▶ **Exercise materials**:
▼
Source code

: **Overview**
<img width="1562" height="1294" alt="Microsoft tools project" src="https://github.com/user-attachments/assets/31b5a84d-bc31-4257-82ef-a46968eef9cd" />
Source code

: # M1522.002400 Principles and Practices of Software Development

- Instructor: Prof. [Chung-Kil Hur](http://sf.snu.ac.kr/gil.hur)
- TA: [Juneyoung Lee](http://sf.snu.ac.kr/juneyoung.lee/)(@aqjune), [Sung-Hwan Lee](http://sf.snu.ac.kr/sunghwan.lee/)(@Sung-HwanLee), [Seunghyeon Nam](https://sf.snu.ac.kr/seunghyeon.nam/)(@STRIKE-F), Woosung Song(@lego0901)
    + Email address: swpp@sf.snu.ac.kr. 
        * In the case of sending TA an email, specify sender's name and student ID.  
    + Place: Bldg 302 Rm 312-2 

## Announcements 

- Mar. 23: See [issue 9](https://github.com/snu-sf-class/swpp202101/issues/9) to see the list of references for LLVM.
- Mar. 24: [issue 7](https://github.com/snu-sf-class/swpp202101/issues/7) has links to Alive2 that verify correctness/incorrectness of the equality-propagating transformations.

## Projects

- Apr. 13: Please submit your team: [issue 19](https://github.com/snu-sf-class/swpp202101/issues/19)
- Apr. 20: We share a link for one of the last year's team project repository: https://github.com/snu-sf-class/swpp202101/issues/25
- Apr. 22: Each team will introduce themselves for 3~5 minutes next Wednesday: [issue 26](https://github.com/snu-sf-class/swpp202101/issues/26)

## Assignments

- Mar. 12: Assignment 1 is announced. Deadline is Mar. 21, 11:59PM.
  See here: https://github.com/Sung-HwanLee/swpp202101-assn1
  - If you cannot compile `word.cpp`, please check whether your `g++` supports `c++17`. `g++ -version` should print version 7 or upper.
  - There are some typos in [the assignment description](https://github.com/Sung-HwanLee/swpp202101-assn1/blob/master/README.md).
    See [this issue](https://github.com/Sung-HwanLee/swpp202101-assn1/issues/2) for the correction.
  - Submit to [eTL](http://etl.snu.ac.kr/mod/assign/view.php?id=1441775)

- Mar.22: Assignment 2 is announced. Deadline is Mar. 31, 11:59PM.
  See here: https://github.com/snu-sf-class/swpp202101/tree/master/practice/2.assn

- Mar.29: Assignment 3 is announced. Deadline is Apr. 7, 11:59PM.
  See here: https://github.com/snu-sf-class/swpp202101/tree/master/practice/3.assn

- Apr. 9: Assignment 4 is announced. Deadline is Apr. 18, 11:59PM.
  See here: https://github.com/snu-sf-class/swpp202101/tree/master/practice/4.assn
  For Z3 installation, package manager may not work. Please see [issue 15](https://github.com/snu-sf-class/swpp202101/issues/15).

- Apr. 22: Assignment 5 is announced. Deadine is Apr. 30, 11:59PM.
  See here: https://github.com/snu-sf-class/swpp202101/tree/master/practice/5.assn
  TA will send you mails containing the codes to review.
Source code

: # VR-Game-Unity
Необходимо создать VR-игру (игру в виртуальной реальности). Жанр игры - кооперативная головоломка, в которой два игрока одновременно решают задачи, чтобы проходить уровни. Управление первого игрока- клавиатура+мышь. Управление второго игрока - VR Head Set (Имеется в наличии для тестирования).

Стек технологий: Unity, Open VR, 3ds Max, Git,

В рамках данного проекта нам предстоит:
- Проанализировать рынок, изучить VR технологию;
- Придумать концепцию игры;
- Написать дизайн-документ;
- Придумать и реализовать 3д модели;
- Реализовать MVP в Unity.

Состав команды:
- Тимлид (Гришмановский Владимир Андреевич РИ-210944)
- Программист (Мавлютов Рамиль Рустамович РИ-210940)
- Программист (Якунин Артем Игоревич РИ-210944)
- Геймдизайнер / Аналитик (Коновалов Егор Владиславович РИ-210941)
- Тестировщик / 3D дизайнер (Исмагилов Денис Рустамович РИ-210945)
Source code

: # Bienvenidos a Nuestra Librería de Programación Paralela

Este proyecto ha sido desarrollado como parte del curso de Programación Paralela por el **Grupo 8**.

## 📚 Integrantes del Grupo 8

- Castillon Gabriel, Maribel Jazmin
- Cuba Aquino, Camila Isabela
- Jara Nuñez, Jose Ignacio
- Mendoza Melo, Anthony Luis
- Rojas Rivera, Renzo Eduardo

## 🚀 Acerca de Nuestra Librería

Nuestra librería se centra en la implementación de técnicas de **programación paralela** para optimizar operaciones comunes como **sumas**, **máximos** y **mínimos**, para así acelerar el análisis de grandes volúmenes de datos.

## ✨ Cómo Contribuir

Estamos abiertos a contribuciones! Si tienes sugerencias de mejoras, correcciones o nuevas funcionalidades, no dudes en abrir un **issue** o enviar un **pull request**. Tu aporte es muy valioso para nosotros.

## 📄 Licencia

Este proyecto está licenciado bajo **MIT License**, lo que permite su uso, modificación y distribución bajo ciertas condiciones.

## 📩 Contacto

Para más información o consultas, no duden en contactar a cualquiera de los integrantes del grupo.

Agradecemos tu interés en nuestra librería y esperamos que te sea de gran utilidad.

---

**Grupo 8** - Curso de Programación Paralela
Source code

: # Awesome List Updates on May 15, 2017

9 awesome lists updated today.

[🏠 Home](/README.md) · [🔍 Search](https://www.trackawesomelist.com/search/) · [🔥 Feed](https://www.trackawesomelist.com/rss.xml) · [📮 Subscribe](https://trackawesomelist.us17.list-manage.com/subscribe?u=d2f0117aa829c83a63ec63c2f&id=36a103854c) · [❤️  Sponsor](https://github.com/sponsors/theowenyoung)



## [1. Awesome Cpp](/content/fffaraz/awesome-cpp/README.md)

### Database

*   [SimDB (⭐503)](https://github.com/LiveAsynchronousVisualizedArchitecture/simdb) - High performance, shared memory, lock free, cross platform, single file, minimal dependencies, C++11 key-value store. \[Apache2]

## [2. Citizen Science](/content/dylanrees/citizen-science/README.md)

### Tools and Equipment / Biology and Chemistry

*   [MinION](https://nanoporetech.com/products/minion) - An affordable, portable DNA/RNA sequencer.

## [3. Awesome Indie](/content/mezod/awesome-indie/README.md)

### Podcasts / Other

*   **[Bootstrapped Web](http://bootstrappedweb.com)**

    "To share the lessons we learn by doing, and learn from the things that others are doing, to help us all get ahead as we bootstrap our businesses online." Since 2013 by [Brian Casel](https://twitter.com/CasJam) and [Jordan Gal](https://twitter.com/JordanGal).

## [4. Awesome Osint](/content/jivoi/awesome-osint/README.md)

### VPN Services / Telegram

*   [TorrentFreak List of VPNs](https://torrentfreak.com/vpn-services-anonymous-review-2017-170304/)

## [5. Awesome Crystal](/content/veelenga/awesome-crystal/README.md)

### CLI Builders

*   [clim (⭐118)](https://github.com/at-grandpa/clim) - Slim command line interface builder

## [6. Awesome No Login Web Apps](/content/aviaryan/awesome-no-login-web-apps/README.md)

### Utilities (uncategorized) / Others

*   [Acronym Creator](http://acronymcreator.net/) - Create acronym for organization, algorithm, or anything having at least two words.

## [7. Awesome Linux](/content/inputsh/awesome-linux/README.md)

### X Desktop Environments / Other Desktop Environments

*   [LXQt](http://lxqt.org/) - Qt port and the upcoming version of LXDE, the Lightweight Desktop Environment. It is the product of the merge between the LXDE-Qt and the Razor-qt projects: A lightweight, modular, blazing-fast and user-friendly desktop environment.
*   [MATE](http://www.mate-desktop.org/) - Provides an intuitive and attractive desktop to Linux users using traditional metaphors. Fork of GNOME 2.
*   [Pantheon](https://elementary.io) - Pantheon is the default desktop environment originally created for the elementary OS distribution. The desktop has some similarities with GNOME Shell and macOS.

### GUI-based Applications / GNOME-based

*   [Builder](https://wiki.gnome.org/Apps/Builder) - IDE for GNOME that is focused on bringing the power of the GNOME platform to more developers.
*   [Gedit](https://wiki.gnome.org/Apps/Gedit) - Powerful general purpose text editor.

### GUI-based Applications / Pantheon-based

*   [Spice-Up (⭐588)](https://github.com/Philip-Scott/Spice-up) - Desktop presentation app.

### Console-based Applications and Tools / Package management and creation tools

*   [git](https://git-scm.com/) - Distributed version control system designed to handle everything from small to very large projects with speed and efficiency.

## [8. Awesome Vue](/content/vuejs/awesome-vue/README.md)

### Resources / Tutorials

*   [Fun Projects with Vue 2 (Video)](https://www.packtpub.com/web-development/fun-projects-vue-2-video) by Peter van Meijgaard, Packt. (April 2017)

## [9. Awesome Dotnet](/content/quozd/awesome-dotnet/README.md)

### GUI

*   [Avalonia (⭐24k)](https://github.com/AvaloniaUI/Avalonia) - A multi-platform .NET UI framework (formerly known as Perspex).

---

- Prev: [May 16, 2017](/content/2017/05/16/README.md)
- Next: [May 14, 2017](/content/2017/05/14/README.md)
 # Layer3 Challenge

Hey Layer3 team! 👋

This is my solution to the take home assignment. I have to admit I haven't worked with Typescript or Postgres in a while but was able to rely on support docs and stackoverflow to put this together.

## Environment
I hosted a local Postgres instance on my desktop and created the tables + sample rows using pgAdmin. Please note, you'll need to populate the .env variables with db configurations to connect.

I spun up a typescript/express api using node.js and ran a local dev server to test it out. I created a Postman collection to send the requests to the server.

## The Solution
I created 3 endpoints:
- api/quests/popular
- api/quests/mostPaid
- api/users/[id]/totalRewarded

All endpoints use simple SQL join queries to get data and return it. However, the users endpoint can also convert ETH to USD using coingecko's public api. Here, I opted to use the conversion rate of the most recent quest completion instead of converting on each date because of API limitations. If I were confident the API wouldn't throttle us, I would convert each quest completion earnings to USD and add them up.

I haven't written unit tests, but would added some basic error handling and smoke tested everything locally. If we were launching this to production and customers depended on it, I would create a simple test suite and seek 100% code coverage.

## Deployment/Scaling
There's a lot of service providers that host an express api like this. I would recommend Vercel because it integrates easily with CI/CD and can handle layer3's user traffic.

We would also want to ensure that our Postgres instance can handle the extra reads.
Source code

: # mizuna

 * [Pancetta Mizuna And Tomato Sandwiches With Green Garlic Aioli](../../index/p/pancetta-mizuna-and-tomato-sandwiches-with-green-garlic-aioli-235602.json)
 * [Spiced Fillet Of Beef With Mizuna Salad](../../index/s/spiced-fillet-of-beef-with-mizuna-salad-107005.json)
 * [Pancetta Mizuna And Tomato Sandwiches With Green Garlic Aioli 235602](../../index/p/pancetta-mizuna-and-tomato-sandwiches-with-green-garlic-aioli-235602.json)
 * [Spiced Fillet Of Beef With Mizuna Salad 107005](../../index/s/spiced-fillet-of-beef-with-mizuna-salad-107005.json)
▲
▶ **Prompt**: Scan the listing for the word "HwanLee". Copy every line in which it appears.

▶ **Solution to this task**:
- TA: [Juneyoung Lee](http://sf.snu.ac.kr/juneyoung.lee/)(@aqjune), [Sung-Hwan Lee](http://sf.snu.ac.kr/sunghwan.lee/)(@Sung-HwanLee), [Seunghyeon Nam](https://sf.snu.ac.kr/seunghyeon.nam/)(@STRIKE-F), Woosung Song(@lego0901)
  See here: https://github.com/Sung-HwanLee/swpp202101-assn1
  - There are some typos in [the assignment description](https://github.com/Sung-HwanLee/swpp202101-assn1/blob/master/README.md).
    See [this issue](https://github.com/Sung-HwanLee/swpp202101-assn1/issues/2) for the correction.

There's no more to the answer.